→ **TASK**: Every line of the following records that includes "cnzeki" should be copied.

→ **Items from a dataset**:

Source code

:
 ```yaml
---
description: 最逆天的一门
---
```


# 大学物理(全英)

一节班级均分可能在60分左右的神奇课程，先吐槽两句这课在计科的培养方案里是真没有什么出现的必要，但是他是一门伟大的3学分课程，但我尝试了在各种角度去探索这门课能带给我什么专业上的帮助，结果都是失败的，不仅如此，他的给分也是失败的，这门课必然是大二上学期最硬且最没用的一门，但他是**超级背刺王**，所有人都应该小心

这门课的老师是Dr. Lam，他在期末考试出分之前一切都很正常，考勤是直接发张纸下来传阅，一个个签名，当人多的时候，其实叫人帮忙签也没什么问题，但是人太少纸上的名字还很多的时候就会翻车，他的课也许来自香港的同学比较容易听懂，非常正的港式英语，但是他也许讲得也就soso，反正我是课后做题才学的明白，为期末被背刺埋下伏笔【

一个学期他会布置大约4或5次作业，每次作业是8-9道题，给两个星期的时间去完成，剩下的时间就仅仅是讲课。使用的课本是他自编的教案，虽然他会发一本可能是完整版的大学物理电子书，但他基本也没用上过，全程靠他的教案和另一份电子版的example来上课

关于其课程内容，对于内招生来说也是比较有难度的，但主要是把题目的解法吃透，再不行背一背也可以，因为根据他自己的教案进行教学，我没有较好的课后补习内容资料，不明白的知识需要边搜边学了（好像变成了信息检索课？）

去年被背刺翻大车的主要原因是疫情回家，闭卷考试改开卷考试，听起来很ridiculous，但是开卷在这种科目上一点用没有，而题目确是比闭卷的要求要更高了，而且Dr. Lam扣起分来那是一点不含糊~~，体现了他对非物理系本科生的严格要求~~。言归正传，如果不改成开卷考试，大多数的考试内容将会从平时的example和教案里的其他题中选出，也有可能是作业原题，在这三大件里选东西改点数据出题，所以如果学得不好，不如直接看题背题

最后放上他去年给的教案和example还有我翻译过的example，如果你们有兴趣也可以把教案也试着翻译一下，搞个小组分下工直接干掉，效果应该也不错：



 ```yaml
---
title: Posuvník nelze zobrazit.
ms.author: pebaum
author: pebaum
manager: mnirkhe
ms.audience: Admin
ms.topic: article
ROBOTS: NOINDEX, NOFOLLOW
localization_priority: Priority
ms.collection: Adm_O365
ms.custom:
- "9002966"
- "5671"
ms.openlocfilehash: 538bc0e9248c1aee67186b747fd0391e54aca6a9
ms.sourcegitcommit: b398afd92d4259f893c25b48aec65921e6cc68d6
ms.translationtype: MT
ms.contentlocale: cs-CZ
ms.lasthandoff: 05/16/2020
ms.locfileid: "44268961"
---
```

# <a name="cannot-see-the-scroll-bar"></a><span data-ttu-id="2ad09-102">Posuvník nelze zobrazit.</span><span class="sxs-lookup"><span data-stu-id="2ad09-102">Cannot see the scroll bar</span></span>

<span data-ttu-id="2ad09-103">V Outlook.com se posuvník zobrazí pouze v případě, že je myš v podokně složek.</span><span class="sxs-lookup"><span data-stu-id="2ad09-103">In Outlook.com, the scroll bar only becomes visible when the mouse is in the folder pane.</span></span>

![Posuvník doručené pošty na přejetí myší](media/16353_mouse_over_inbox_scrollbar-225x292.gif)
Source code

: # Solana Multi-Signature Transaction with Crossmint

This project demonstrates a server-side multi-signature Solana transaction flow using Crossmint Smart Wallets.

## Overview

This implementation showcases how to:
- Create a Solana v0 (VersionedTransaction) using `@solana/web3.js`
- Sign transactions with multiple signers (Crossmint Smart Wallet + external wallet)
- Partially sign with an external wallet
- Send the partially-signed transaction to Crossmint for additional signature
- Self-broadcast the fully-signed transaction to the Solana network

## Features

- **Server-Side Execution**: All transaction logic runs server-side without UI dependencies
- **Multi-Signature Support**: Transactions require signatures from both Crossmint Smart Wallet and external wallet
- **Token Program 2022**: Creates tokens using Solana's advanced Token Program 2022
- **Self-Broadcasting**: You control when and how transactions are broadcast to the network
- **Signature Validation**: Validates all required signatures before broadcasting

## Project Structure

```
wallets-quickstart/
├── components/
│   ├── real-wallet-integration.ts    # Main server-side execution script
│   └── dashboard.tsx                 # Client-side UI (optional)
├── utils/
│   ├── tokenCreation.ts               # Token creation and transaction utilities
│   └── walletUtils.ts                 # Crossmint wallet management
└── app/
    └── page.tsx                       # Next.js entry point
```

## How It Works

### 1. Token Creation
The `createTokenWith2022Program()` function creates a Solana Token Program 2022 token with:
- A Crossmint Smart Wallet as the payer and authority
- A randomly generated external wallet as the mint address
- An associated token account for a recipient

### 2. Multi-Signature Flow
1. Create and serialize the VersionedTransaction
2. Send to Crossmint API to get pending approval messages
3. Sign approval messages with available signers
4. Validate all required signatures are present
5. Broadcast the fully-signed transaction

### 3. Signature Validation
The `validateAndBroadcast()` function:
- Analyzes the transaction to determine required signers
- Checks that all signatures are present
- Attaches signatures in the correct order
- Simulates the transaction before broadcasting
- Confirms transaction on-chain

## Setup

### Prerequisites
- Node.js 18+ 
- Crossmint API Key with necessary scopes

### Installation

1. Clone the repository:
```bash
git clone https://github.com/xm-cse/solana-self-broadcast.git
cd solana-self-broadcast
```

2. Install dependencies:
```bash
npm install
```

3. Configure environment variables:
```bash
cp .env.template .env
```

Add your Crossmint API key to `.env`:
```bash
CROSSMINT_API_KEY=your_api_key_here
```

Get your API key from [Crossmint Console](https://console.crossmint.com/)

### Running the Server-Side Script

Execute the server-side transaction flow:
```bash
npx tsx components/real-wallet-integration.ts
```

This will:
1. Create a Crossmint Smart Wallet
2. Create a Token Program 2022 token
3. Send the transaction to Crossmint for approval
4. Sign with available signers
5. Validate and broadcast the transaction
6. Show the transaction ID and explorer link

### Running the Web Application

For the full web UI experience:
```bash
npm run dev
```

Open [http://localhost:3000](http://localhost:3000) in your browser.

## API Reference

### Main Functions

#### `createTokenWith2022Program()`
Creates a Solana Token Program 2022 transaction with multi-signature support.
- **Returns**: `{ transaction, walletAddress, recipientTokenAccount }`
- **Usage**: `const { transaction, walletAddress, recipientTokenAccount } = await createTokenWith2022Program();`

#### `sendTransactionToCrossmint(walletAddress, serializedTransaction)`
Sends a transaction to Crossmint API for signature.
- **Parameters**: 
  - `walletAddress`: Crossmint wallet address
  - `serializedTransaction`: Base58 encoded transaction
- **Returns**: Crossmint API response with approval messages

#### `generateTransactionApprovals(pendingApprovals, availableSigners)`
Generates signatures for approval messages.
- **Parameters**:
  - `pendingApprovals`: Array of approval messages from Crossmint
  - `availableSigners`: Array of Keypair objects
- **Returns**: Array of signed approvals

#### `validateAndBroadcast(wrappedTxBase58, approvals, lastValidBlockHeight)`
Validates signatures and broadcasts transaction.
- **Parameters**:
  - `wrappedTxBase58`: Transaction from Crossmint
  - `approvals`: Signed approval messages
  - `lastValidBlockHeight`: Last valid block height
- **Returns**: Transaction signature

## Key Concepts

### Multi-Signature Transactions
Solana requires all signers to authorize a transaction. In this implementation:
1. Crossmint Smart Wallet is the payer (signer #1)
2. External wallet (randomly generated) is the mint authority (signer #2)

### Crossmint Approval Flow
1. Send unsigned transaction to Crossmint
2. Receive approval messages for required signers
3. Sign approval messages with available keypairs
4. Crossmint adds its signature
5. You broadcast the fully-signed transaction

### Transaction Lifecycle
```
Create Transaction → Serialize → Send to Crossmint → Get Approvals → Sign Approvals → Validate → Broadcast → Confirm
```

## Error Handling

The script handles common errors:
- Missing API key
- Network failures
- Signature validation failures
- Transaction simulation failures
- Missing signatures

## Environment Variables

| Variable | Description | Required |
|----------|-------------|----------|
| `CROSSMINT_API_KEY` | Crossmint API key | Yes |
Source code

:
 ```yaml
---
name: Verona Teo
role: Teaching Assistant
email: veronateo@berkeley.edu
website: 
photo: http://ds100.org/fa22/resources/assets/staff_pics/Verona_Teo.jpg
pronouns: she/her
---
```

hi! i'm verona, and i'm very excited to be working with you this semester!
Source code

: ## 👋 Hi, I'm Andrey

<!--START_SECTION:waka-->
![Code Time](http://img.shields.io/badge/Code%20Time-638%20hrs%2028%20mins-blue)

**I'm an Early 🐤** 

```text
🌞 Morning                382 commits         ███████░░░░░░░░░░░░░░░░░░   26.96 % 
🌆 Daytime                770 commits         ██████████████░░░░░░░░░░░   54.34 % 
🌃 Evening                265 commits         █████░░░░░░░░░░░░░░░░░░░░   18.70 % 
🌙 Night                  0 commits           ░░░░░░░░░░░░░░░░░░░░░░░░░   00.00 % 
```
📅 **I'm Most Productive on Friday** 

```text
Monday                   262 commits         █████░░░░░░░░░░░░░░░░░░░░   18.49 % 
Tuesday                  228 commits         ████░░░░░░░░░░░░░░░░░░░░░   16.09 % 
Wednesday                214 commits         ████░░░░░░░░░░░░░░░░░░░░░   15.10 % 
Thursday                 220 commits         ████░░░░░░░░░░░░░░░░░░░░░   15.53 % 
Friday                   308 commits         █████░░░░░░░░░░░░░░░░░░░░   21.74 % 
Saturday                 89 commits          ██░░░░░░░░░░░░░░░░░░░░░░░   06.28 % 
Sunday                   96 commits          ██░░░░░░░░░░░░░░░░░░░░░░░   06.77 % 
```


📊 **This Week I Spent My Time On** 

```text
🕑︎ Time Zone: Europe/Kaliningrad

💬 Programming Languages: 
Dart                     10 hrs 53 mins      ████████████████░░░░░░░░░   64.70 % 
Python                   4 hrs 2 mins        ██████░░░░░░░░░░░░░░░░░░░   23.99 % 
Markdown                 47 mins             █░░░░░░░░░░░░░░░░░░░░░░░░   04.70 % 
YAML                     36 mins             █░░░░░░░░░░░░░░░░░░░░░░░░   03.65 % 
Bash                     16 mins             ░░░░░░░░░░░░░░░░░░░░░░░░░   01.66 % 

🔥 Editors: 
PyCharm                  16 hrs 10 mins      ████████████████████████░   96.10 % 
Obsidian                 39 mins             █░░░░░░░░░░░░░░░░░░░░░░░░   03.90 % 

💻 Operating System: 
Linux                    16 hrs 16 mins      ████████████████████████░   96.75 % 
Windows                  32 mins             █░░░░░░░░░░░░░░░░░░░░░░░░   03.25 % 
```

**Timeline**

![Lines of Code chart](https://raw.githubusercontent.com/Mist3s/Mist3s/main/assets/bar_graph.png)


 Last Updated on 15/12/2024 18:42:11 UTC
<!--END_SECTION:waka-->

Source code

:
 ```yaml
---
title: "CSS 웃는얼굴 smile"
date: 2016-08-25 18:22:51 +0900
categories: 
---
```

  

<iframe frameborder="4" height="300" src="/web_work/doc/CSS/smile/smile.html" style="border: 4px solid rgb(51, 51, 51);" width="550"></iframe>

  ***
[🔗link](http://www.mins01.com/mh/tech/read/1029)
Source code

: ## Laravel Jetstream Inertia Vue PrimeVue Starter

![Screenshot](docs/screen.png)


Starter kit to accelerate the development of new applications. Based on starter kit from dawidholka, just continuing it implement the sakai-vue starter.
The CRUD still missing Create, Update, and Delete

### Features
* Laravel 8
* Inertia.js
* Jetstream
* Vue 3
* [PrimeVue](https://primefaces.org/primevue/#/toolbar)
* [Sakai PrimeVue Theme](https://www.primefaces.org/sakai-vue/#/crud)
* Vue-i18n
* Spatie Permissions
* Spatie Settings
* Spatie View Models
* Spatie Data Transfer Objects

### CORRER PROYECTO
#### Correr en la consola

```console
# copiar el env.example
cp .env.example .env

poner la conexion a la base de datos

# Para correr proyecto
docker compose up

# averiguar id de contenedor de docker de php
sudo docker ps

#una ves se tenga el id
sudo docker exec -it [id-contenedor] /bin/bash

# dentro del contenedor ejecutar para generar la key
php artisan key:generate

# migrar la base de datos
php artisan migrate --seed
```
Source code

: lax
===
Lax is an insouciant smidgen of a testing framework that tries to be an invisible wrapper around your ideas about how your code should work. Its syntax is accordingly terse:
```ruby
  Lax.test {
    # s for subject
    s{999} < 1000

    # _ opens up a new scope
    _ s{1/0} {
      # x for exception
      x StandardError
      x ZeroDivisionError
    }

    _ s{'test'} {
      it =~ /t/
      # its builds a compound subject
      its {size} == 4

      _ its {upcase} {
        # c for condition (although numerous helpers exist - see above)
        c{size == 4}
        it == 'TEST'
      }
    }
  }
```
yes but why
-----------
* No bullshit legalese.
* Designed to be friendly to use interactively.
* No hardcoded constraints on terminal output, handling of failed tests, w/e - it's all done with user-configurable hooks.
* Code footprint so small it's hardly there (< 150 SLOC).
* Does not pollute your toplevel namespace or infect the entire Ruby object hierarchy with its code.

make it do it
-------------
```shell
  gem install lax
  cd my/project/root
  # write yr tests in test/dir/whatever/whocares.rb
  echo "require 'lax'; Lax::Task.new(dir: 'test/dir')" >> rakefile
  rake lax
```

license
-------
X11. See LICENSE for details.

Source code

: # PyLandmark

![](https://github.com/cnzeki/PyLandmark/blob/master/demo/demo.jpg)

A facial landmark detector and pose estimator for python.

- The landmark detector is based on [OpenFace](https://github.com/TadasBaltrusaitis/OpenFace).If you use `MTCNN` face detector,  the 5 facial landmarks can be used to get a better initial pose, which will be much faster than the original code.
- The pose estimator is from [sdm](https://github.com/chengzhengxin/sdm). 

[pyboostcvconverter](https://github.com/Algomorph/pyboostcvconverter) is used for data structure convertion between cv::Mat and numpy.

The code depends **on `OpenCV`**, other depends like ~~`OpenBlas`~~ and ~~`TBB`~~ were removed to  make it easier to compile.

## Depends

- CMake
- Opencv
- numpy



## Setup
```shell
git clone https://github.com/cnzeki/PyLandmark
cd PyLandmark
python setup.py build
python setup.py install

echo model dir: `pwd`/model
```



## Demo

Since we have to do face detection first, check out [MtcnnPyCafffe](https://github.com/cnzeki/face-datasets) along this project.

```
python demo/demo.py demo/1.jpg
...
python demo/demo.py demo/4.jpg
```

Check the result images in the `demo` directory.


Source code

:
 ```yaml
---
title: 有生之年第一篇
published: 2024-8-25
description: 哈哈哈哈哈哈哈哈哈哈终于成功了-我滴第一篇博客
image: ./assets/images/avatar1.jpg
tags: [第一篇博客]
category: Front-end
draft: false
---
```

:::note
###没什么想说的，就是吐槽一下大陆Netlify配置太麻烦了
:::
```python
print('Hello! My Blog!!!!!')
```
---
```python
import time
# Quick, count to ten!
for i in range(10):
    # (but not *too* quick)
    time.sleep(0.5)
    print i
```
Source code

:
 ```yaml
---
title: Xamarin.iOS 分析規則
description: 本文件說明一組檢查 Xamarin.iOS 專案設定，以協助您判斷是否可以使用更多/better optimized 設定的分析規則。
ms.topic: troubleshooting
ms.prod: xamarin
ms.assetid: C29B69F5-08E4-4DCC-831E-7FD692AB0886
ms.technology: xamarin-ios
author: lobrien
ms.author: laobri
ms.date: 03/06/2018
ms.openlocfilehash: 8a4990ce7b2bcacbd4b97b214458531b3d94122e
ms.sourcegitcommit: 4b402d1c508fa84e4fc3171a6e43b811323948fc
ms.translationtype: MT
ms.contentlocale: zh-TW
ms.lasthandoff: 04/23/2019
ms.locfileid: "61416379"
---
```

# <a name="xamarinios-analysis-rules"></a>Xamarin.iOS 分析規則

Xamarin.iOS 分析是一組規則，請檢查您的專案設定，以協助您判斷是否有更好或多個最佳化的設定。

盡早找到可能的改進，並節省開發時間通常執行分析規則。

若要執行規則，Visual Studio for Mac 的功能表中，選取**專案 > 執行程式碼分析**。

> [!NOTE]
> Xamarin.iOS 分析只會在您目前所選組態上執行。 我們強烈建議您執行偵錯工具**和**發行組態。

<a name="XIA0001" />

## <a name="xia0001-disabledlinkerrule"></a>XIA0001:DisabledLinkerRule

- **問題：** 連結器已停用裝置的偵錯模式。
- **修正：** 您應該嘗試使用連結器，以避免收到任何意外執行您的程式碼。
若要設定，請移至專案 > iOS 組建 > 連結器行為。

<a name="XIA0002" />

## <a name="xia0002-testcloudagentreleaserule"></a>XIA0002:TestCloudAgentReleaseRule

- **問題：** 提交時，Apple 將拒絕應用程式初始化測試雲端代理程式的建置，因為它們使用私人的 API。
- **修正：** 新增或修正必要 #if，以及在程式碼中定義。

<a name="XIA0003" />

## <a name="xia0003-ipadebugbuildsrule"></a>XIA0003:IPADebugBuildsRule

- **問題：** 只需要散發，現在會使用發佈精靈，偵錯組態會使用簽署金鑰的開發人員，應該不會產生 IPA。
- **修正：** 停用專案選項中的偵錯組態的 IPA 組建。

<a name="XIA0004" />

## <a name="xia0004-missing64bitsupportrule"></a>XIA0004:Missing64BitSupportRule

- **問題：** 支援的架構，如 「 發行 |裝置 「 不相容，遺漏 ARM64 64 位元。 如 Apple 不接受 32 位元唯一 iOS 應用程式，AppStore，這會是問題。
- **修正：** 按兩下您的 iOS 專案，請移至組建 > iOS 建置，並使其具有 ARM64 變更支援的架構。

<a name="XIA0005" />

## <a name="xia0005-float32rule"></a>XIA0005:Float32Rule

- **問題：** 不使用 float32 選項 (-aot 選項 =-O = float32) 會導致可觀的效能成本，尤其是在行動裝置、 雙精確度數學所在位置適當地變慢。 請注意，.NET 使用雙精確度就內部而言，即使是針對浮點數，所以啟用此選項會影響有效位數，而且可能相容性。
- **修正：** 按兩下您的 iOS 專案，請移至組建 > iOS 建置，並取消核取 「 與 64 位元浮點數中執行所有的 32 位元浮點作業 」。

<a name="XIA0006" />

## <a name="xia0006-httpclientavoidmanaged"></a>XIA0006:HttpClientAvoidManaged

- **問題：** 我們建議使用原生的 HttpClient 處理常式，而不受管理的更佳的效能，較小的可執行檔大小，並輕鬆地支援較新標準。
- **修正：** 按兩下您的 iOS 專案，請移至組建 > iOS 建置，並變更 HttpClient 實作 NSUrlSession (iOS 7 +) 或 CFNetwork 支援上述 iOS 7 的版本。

→ **COMPLETED TASK**:
![](https://github.com/cnzeki/PyLandmark/blob/master/demo/demo.jpg)
git clone https://github.com/cnzeki/PyLandmark
Since we have to do face detection first, check out [MtcnnPyCafffe](https://github.com/cnzeki/face-datasets) along this project.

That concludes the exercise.